### [REQUIRED WORK]
Print out every entry that follows, exactly as written.

--*--

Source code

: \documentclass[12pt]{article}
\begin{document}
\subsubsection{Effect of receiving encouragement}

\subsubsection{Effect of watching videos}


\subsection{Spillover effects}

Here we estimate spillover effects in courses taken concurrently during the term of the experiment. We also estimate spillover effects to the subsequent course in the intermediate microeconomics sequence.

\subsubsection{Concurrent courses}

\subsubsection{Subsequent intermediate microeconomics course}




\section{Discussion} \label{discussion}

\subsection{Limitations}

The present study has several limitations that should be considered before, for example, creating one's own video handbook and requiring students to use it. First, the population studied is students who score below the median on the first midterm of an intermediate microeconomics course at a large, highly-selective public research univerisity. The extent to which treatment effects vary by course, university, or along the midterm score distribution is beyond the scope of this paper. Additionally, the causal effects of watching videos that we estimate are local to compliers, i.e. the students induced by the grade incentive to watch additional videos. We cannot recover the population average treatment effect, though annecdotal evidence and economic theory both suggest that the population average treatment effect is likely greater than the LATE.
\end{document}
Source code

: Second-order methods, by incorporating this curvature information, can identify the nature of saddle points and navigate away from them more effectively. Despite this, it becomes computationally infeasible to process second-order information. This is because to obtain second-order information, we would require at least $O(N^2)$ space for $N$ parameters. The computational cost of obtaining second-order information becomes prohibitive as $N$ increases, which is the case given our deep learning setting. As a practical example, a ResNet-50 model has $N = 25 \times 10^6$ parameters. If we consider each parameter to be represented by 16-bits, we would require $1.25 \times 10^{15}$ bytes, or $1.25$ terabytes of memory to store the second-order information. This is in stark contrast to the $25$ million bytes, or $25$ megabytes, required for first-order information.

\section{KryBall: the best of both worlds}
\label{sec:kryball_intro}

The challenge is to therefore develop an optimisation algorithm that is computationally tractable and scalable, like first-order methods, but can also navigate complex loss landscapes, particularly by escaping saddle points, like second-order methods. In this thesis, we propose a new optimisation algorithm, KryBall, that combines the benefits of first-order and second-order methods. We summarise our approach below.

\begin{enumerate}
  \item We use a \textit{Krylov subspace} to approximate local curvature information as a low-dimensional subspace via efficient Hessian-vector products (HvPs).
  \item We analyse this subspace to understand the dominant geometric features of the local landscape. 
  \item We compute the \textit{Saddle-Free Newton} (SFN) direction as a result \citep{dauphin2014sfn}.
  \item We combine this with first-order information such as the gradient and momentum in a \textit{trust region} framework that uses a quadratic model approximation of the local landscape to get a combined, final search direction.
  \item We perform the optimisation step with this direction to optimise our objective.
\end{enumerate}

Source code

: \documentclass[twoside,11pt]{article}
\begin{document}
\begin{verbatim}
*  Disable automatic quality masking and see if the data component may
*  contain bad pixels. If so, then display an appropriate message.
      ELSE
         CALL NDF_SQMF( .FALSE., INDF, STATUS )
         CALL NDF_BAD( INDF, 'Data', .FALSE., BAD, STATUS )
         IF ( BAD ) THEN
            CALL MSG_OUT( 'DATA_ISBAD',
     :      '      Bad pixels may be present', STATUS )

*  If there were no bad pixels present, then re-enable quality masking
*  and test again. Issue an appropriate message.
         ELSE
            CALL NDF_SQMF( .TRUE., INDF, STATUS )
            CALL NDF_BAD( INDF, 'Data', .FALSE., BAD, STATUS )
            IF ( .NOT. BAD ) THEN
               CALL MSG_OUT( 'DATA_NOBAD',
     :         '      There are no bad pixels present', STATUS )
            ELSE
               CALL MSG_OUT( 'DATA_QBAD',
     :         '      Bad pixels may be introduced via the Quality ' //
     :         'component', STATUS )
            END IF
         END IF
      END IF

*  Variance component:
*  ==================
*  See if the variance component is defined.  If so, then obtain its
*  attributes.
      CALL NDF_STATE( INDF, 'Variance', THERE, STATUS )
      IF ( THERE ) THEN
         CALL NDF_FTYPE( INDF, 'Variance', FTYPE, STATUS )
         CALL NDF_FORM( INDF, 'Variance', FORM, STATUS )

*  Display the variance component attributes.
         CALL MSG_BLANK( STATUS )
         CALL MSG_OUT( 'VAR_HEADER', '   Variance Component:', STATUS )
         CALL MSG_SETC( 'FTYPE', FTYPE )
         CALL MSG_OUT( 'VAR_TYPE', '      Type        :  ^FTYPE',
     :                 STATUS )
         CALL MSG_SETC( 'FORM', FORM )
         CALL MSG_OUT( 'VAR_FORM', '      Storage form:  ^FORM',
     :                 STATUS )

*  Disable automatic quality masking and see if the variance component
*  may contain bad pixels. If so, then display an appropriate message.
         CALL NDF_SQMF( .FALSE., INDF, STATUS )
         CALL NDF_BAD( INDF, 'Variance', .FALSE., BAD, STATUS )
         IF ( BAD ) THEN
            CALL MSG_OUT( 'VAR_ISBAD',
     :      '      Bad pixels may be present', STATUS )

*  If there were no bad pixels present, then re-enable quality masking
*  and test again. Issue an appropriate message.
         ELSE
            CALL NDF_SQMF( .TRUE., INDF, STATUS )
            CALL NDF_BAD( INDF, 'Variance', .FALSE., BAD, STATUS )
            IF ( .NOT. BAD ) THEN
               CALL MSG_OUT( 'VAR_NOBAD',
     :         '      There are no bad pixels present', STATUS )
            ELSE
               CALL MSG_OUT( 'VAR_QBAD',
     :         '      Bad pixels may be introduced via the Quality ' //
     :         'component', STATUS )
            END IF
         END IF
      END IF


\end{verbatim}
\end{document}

--*--

### [RESPONSE BELOW]
Source code

: \documentclass[12pt]{article}
\begin{document}
\subsubsection{Effect of receiving encouragement}

\subsubsection{Effect of watching videos}


\subsection{Spillover effects}

Here we estimate spillover effects in courses taken concurrently during the term of the experiment. We also estimate spillover effects to the subsequent course in the intermediate microeconomics sequence.

\subsubsection{Concurrent courses}

\subsubsection{Subsequent intermediate microeconomics course}




\section{Discussion} \label{discussion}

\subsection{Limitations}

The present study has several limitations that should be considered before, for example, creating one's own video handbook and requiring students to use it. First, the population studied is students who score below the median on the first midterm of an intermediate microeconomics course at a large, highly-selective public research univerisity. The extent to which treatment effects vary by course, university, or along the midterm score distribution is beyond the scope of this paper. Additionally, the causal effects of watching videos that we estimate are local to compliers, i.e. the students induced by the grade incentive to watch additional videos. We cannot recover the population average treatment effect, though annecdotal evidence and economic theory both suggest that the population average treatment effect is likely greater than the LATE.
\end{document}
Source code

: Second-order methods, by incorporating this curvature information, can identify the nature of saddle points and navigate away from them more effectively. Despite this, it becomes computationally infeasible to process second-order information. This is because to obtain second-order information, we would require at least $O(N^2)$ space for $N$ parameters. The computational cost of obtaining second-order information becomes prohibitive as $N$ increases, which is the case given our deep learning setting. As a practical example, a ResNet-50 model has $N = 25 \times 10^6$ parameters. If we consider each parameter to be represented by 16-bits, we would require $1.25 \times 10^{15}$ bytes, or $1.25$ terabytes of memory to store the second-order information. This is in stark contrast to the $25$ million bytes, or $25$ megabytes, required for first-order information.

\section{KryBall: the best of both worlds}
\label{sec:kryball_intro}

The challenge is to therefore develop an optimisation algorithm that is computationally tractable and scalable, like first-order methods, but can also navigate complex loss landscapes, particularly by escaping saddle points, like second-order methods. In this thesis, we propose a new optimisation algorithm, KryBall, that combines the benefits of first-order and second-order methods. We summarise our approach below.

\begin{enumerate}
  \item We use a \textit{Krylov subspace} to approximate local curvature information as a low-dimensional subspace via efficient Hessian-vector products (HvPs).
  \item We analyse this subspace to understand the dominant geometric features of the local landscape. 
  \item We compute the \textit{Saddle-Free Newton} (SFN) direction as a result \citep{dauphin2014sfn}.
  \item We combine this with first-order information such as the gradient and momentum in a \textit{trust region} framework that uses a quadratic model approximation of the local landscape to get a combined, final search direction.
  \item We perform the optimisation step with this direction to optimise our objective.
\end{enumerate}

Source code

: \documentclass[twoside,11pt]{article}
\begin{document}
\begin{verbatim}
*  Disable automatic quality masking and see if the data component may
*  contain bad pixels. If so, then display an appropriate message.
      ELSE
         CALL NDF_SQMF( .FALSE., INDF, STATUS )
         CALL NDF_BAD( INDF, 'Data', .FALSE., BAD, STATUS )
         IF ( BAD ) THEN
            CALL MSG_OUT( 'DATA_ISBAD',
     :      '      Bad pixels may be present', STATUS )

*  If there were no bad pixels present, then re-enable quality masking
*  and test again. Issue an appropriate message.
         ELSE
            CALL NDF_SQMF( .TRUE., INDF, STATUS )
            CALL NDF_BAD( INDF, 'Data', .FALSE., BAD, STATUS )
            IF ( .NOT. BAD ) THEN
               CALL MSG_OUT( 'DATA_NOBAD',
     :         '      There are no bad pixels present', STATUS )
            ELSE
               CALL MSG_OUT( 'DATA_QBAD',
     :         '      Bad pixels may be introduced via the Quality ' //
     :         'component', STATUS )
            END IF
         END IF
      END IF

*  Variance component:
*  ==================
*  See if the variance component is defined.  If so, then obtain its
*  attributes.
      CALL NDF_STATE( INDF, 'Variance', THERE, STATUS )
      IF ( THERE ) THEN
         CALL NDF_FTYPE( INDF, 'Variance', FTYPE, STATUS )
         CALL NDF_FORM( INDF, 'Variance', FORM, STATUS )

*  Display the variance component attributes.
         CALL MSG_BLANK( STATUS )
         CALL MSG_OUT( 'VAR_HEADER', '   Variance Component:', STATUS )
         CALL MSG_SETC( 'FTYPE', FTYPE )
         CALL MSG_OUT( 'VAR_TYPE', '      Type        :  ^FTYPE',
     :                 STATUS )
         CALL MSG_SETC( 'FORM', FORM )
         CALL MSG_OUT( 'VAR_FORM', '      Storage form:  ^FORM',
     :                 STATUS )

*  Disable automatic quality masking and see if the variance component
*  may contain bad pixels. If so, then display an appropriate message.
         CALL NDF_SQMF( .FALSE., INDF, STATUS )
         CALL NDF_BAD( INDF, 'Variance', .FALSE., BAD, STATUS )
         IF ( BAD ) THEN
            CALL MSG_OUT( 'VAR_ISBAD',
     :      '      Bad pixels may be present', STATUS )

*  If there were no bad pixels present, then re-enable quality masking
*  and test again. Issue an appropriate message.
         ELSE
            CALL NDF_SQMF( .TRUE., INDF, STATUS )
            CALL NDF_BAD( INDF, 'Variance', .FALSE., BAD, STATUS )
            IF ( .NOT. BAD ) THEN
               CALL MSG_OUT( 'VAR_NOBAD',
     :         '      There are no bad pixels present', STATUS )
            ELSE
               CALL MSG_OUT( 'VAR_QBAD',
     :         '      Bad pixels may be introduced via the Quality ' //
     :         'component', STATUS )
            END IF
         END IF
      END IF


\end{verbatim}
\end{document}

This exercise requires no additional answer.